We've got to live, no matter how many skies have fallen
Elles étaient loin, les belles résolutions. Celles qu’il se répétait en boucle alors qu’il partait de chez Priya, ce jour-là, après qu’elle l’eut jeté dehors comme s’il n’était qu’un chien errant tout juste bon à recevoir un coup de pied. Toute sa colère envers elle, toute sa rage, son incompréhension, la fièvre qui dévorait encore son corps et son esprit, la désorientation alors qu’il comprenait que sa vie allait changer, encore, et que ce serait au prix d’une perte incommensurable, pour la première fois de son existence. L’impression d’avoir fait la pire connerie de sa vie, mais le refus, aussi, de l’assumer seul. Parce qu’elle aussi était en faute. Pour une raison qu’il ne s’expliquait pas alors, elle ne voulait plus de lui. Elle le lui avait dit. Après qu’il eut passé des heures à trembler et à grelotter et à se tordre de douleur entre ses bras, quand, au cœur même de la folie qui s’emparait de lui, il la sentait encore à ses côtés. Des tréfonds de son martyre, il s’était raccroché à cela : elle restait avec lui. Au moins, il y avait ça. Mais il s’était trompé, et il n’avait d’autant plus rien compris quand elle l’avait finalement chassé de chez elle. Il y avait plus, forcément plus que cette simple transformation dont il était victime. Il aurait pu comprendre qu’elle ait besoin de temps, d’espace, ou même qu’elle soit folle de rage contre lui. Mais croire qu’elle le virait de sa vie simplement pour protéger sa carrière au sein du gouvernement, ou parce qu’il la dégoûtait, ou parce qu’elle ne supportait plus sa vue, ou pire, parce qu’elle avait peur de lui, désormais… Elle lui avait dit tout cela, et même pire, et il n’avait cru à aucune de ses excuses, mais de longues heures de cris et de supplications n’avaient pas suffi à ce qu’elle lui dise la vérité. En revanche, cela avait eu raison de sa patience à lui. En cela, il était coupable, de ne pas être resté toute la journée, et toute la semaine, même, pour tenter de la convaincre que ça pouvait marcher.

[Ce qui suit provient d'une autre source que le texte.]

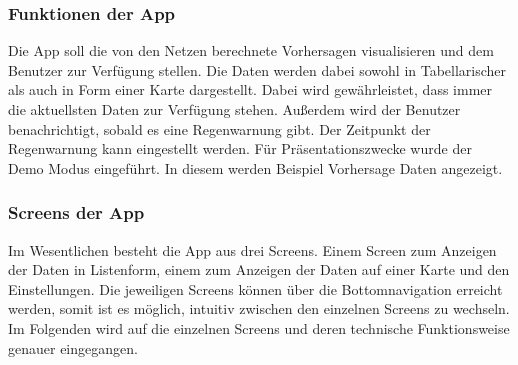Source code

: 


\subsubsection{Funktionen der App}\label{funkionen der app}
Die App soll die von den Netzen berechnete Vorhersagen visualisieren und dem Benutzer zur Verfügung stellen. Die Daten werden dabei sowohl in 
Tabellarischer als auch in Form einer Karte dargestellt. Dabei wird gewährleistet, dass immer die aktuellsten Daten zur Verfügung stehen. 
Außerdem wird der Benutzer benachrichtigt, sobald es eine Regenwarnung gibt. Der Zeitpunkt der Regenwarnung kann eingestellt werden.
Für Präsentationszwecke wurde der Demo Modus eingeführt. In diesem werden Beispiel Vorhersage Daten angezeigt.

\subsubsection{Screens der App}\label{screens der app}
Im Wesentlichen besteht die App aus drei Screens. Einem Screen zum Anzeigen der Daten in Listenform, 
einem zum Anzeigen der Daten auf einer Karte und den Einstellungen. 
Die jeweiligen Screens können über die Bottomnavigation erreicht werden, somit ist es möglich, intuitiv zwischen den einzelnen 
Screens zu wechseln.
Im Folgenden wird auf die einzelnen Screens und deren technische Funktionsweise genauer eingegangen.
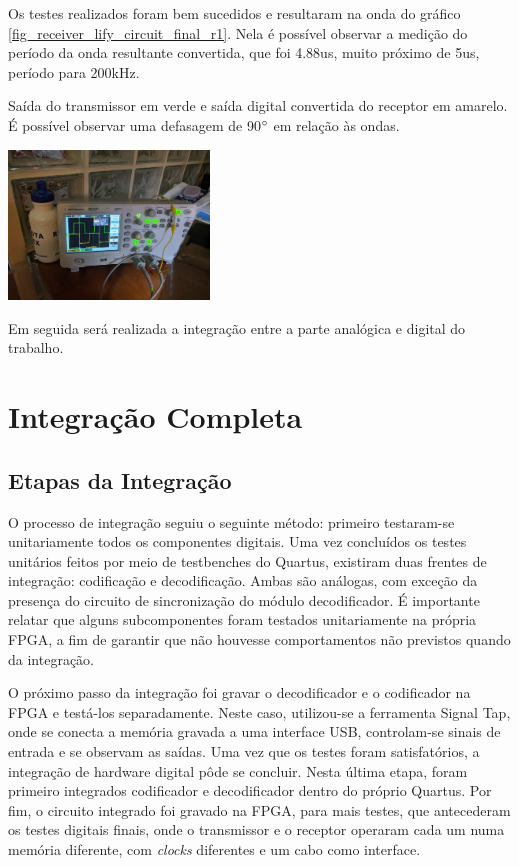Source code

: 	Os testes realizados foram bem sucedidos e resultaram na onda do gráfico \ref{fig_receiver_lify_circuit_final_r1}. Nela é possível observar a medição do período da onda resultante convertida, que foi 4.88us, muito próximo de 5us, período para 200kHz.
	
	\begin{chart}[h!]
		\caption{\label{fig_receiver_lify_circuit_final_r1}Saída do transmissor em verde e saída digital convertida do receptor em amarelo. É possível observar uma defasagem de 90$\degree$ em relação às ondas.}
		\centering
		\includegraphics[width=0.4\textwidth, trim={36cm 30cm 60cm 40cm}, clip]{circuits/photos/TXRX_final_fixed.jpg}
	\end{chart}
	
	Em seguida será realizada a integração entre a parte analógica e digital do trabalho.

	\section{Integração Completa}
	
	\subsection{Etapas da Integração}
	O processo de integração seguiu o seguinte método: primeiro testaram-se unitariamente todos os componentes digitais. Uma vez concluídos os testes unitários feitos por meio de testbenches do Quartus, existiram duas frentes de integração: codificação e decodificação. Ambas são análogas, com exceção da presença do circuito de sincronização do módulo decodificador. É importante relatar que alguns subcomponentes foram testados unitariamente na própria FPGA, a fim de garantir que não houvesse comportamentos não previstos quando da integração. 
	
	O próximo passo da integração foi gravar o decodificador e o codificador na FPGA e testá-los separadamente. Neste caso, utilizou-se a ferramenta Signal Tap, onde se conecta a memória gravada a uma interface USB, controlam-se sinais de entrada e se observam as saídas. Uma vez que os testes foram satisfatórios, a integração de hardware digital pôde se concluir. Nesta última etapa, foram primeiro integrados codificador e decodificador dentro do próprio Quartus. Por fim, o circuito integrado foi gravado na FPGA, para mais testes, que antecederam os testes digitais finais, onde o transmissor e o receptor operaram cada um numa memória diferente, com \textit{clocks} diferentes e um cabo como interface.
	
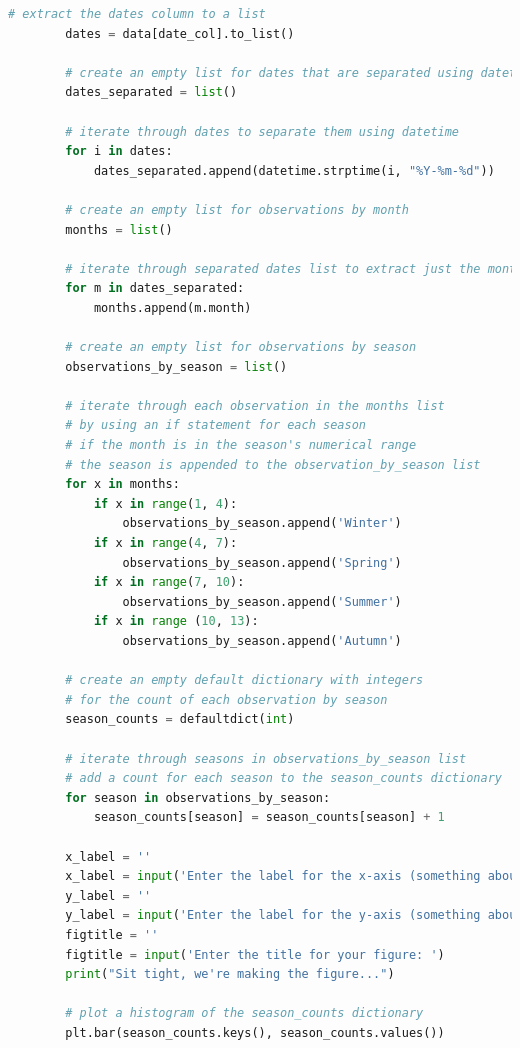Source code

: \documentclass[letterpaper]{article}
\begin{document}
\begin{lstlisting}[language=Python]
        # extract the dates column to a list
        dates = data[date_col].to_list()

        # create an empty list for dates that are separated using datetime
        dates_separated = list()

        # iterate through dates to separate them using datetime
        for i in dates:
            dates_separated.append(datetime.strptime(i, "%Y-%m-%d"))

        # create an empty list for observations by month
        months = list()

        # iterate through separated dates list to extract just the month as an integer
        for m in dates_separated:
            months.append(m.month)

        # create an empty list for observations by season
        observations_by_season = list()

        # iterate through each observation in the months list
        # by using an if statement for each season
        # if the month is in the season's numerical range
        # the season is appended to the observation_by_season list
        for x in months:
            if x in range(1, 4):
                observations_by_season.append('Winter')
            if x in range(4, 7):
                observations_by_season.append('Spring')
            if x in range(7, 10):
                observations_by_season.append('Summer')
            if x in range (10, 13):
                observations_by_season.append('Autumn')

        # create an empty default dictionary with integers
        # for the count of each observation by season
        season_counts = defaultdict(int)

        # iterate through seasons in observations_by_season list
        # add a count for each season to the season_counts dictionary
        for season in observations_by_season:
            season_counts[season] = season_counts[season] + 1

        x_label = ''
        x_label = input('Enter the label for the x-axis (something about seasons): ')
        y_label = ''
        y_label = input('Enter the label for the y-axis (something about number of occurrences): ')
        figtitle = ''
        figtitle = input('Enter the title for your figure: ')
        print("Sit tight, we're making the figure...")

        # plot a histogram of the season_counts dictionary
        plt.bar(season_counts.keys(), season_counts.values())


\end{lstlisting}
\end{document}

Il y était arrivé une première fois, après tout. À l’approcher, aussi distante soit-elle. À lui arracher un sourire, aussi grave soit-elle. À la faire rire, à la toucher, à la convaincre qu’ils pouvaient vivre quelque chose de plus grand que leurs vies respectives. Il l’avait fait, et il aurait peut-être pu le refaire. Mais les circonstances étaient différentes et peut-être était-il encore trop malade, ou peut-être la faim commençait déjà à se faire sentir sans qu’il puisse l’identifier, ou peut-être simplement qu’il savait exactement pourquoi elle faisait ça. Et que, de la même façon qu’il serait mort cent fois pour elle, comme son métier l’exigeait, s’il fallait donner une explication digne de raison et pas du cœur, sans qu’elle puisse l’en empêcher, peut-être avait-il su que cette fois, c’était elle qui se sacrifiait, en quelque sorte. Et qu’il n’avait pas pu le supporter. Alors il avait choisi la facilité. Il l’avait laissée le chasser. Et il lui en avait voulu. Plus jamais. Plus jamais elle, évidemment, mais plus jamais ça, tout simplement. Oui, il allait partir, comme elle lui avait ordonné. Non, il ne reparaîtrait plus devant elle. Ils se quittaient, en vérité, chacun conscient de faire ce choix en toute connaissance de cause, ils se quittaient, et Itzal, dans les heures qui avaient suivi, s’était fait toutes les promesses du monde, et ça l’avait aidé, de la détester. Il était né sans rien et quand on lui donnait, on lui reprenait toujours, et il avait cru qu’elle ne serait pas de ce genre-là, mais elle, elle, elle, etc. Oh, la rage qui l’habitait alors, les choses qu’il avait faites, sous le coup de cette colère, de la faim, de la folie… Tout ce dont il l’avait accusée par la suite, puisqu’elle était absente…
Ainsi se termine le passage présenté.